• **WHAT TO DO**:
Please output exactly the lines from the one containing "- [ ] Sub-2-second agent deployment time" through the last line of the records, both included.
-------------------------
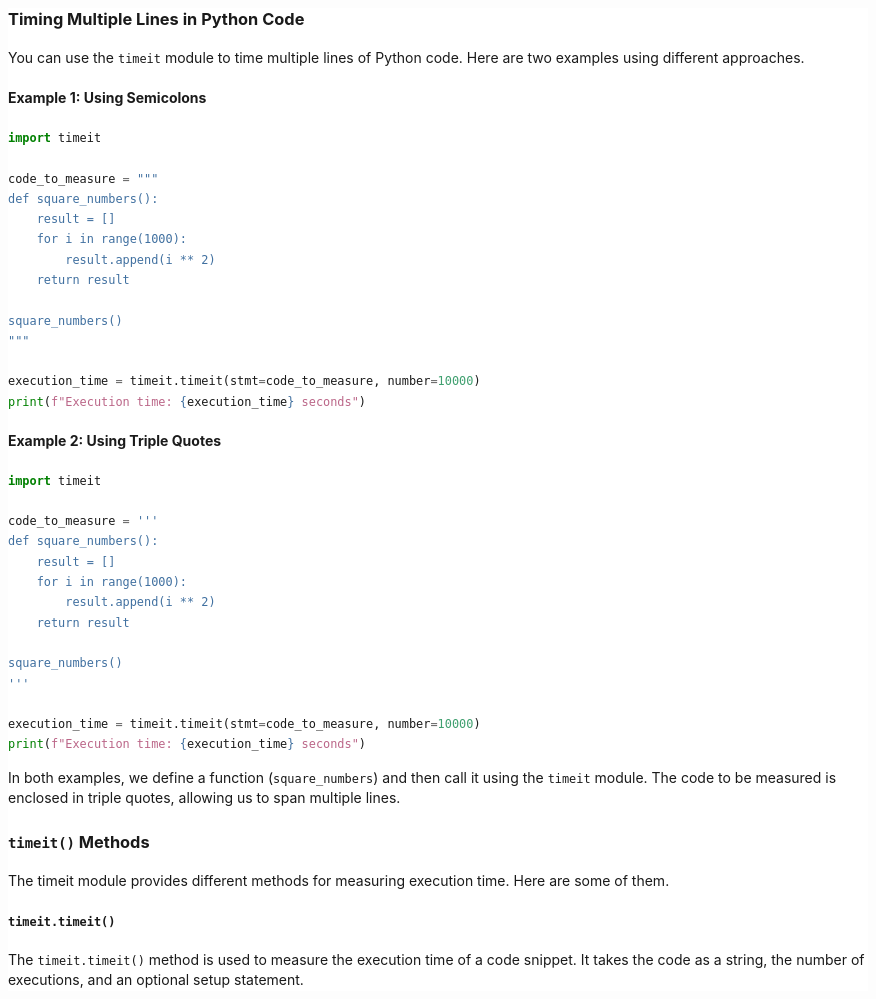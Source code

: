### Timing Multiple Lines in Python Code

You can use the `timeit` module to time multiple lines of Python code. Here are two examples using different approaches.

#### Example 1: **Using Semicolons**

```python
import timeit

code_to_measure = """
def square_numbers():
    result = []
    for i in range(1000):
        result.append(i ** 2)
    return result

square_numbers()
"""

execution_time = timeit.timeit(stmt=code_to_measure, number=10000)
print(f"Execution time: {execution_time} seconds")
```

#### Example 2: **Using Triple Quotes**

```python
import timeit

code_to_measure = '''
def square_numbers():
    result = []
    for i in range(1000):
        result.append(i ** 2)
    return result

square_numbers()
'''

execution_time = timeit.timeit(stmt=code_to_measure, number=10000)
print(f"Execution time: {execution_time} seconds")
```

In both examples, we define a function (`square_numbers`) and then call it using the `timeit` module. The code to be measured is enclosed in triple quotes, allowing us to span multiple lines.

### `timeit()` Methods

The timeit module provides different methods for measuring execution time. Here are some of them.

#### `timeit.timeit()`

The `timeit.timeit()` method is used to measure the execution time of a code snippet. It takes the code as a string, the number of executions, and an optional setup statement.
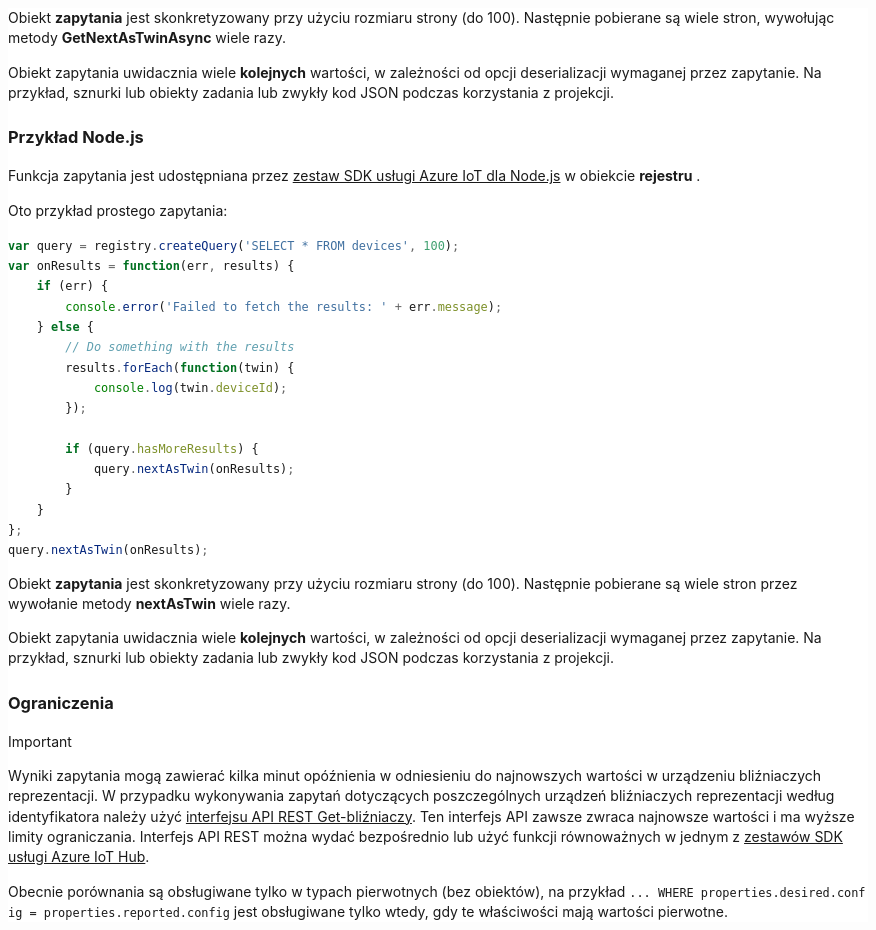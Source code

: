 Obiekt **zapytania** jest skonkretyzowany przy użyciu rozmiaru strony (do 100). Następnie pobierane są wiele stron, wywołując metody **GetNextAsTwinAsync** wiele razy.

Obiekt zapytania uwidacznia wiele **kolejnych** wartości, w zależności od opcji deserializacji wymaganej przez zapytanie. Na przykład, sznurki lub obiekty zadania lub zwykły kod JSON podczas korzystania z projekcji.

### <a name="nodejs-example"></a>Przykład Node.js

Funkcja zapytania jest udostępniana przez [zestaw SDK usługi Azure IoT dla Node.js](iot-hub-devguide-sdks.md) w obiekcie **rejestru** .

Oto przykład prostego zapytania:

```javascript
var query = registry.createQuery('SELECT * FROM devices', 100);
var onResults = function(err, results) {
    if (err) {
        console.error('Failed to fetch the results: ' + err.message);
    } else {
        // Do something with the results
        results.forEach(function(twin) {
            console.log(twin.deviceId);
        });

        if (query.hasMoreResults) {
            query.nextAsTwin(onResults);
        }
    }
};
query.nextAsTwin(onResults);
```

Obiekt **zapytania** jest skonkretyzowany przy użyciu rozmiaru strony (do 100). Następnie pobierane są wiele stron przez wywołanie metody **nextAsTwin** wiele razy.

Obiekt zapytania uwidacznia wiele **kolejnych** wartości, w zależności od opcji deserializacji wymaganej przez zapytanie. Na przykład, sznurki lub obiekty zadania lub zwykły kod JSON podczas korzystania z projekcji.

### <a name="limitations"></a>Ograniczenia

> [!IMPORTANT]
> Wyniki zapytania mogą zawierać kilka minut opóźnienia w odniesieniu do najnowszych wartości w urządzeniu bliźniaczych reprezentacji. W przypadku wykonywania zapytań dotyczących poszczególnych urządzeń bliźniaczych reprezentacji według identyfikatora należy użyć [interfejsu API REST Get-bliźniaczy](/java/api/com.microsoft.azure.sdk.iot.device.devicetwin). Ten interfejs API zawsze zwraca najnowsze wartości i ma wyższe limity ograniczania. Interfejs API REST można wydać bezpośrednio lub użyć funkcji równoważnych w jednym z [zestawów SDK usługi Azure IoT Hub](iot-hub-devguide-sdks.md#azure-iot-hub-service-sdks).

Obecnie porównania są obsługiwane tylko w typach pierwotnych (bez obiektów), na przykład `... WHERE properties.desired.config = properties.reported.config` jest obsługiwane tylko wtedy, gdy te właściwości mają wartości pierwotne.
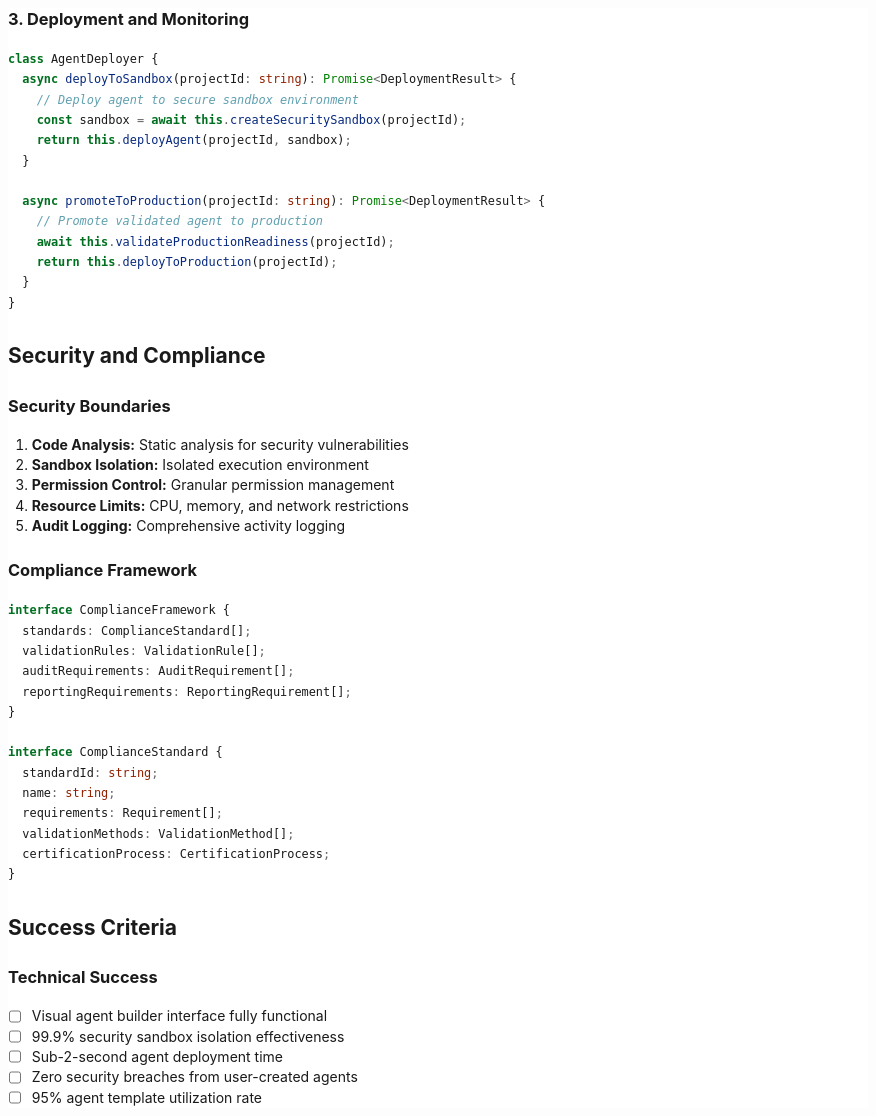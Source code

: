 ### 3. Deployment and Monitoring
```typescript
class AgentDeployer {
  async deployToSandbox(projectId: string): Promise<DeploymentResult> {
    // Deploy agent to secure sandbox environment
    const sandbox = await this.createSecuritySandbox(projectId);
    return this.deployAgent(projectId, sandbox);
  }

  async promoteToProduction(projectId: string): Promise<DeploymentResult> {
    // Promote validated agent to production
    await this.validateProductionReadiness(projectId);
    return this.deployToProduction(projectId);
  }
}
```

## Security and Compliance

### Security Boundaries
1. **Code Analysis:** Static analysis for security vulnerabilities
2. **Sandbox Isolation:** Isolated execution environment
3. **Permission Control:** Granular permission management
4. **Resource Limits:** CPU, memory, and network restrictions
5. **Audit Logging:** Comprehensive activity logging

### Compliance Framework
```typescript
interface ComplianceFramework {
  standards: ComplianceStandard[];
  validationRules: ValidationRule[];
  auditRequirements: AuditRequirement[];
  reportingRequirements: ReportingRequirement[];
}

interface ComplianceStandard {
  standardId: string;
  name: string;
  requirements: Requirement[];
  validationMethods: ValidationMethod[];
  certificationProcess: CertificationProcess;
}
```

## Success Criteria

### Technical Success
- [ ] Visual agent builder interface fully functional
- [ ] 99.9% security sandbox isolation effectiveness
- [ ] Sub-2-second agent deployment time
- [ ] Zero security breaches from user-created agents
- [ ] 95% agent template utilization rate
-------------------------
• **RESPONSE BELOW**:
- [ ] Sub-2-second agent deployment time
- [ ] Zero security breaches from user-created agents
- [ ] 95% agent template utilization rate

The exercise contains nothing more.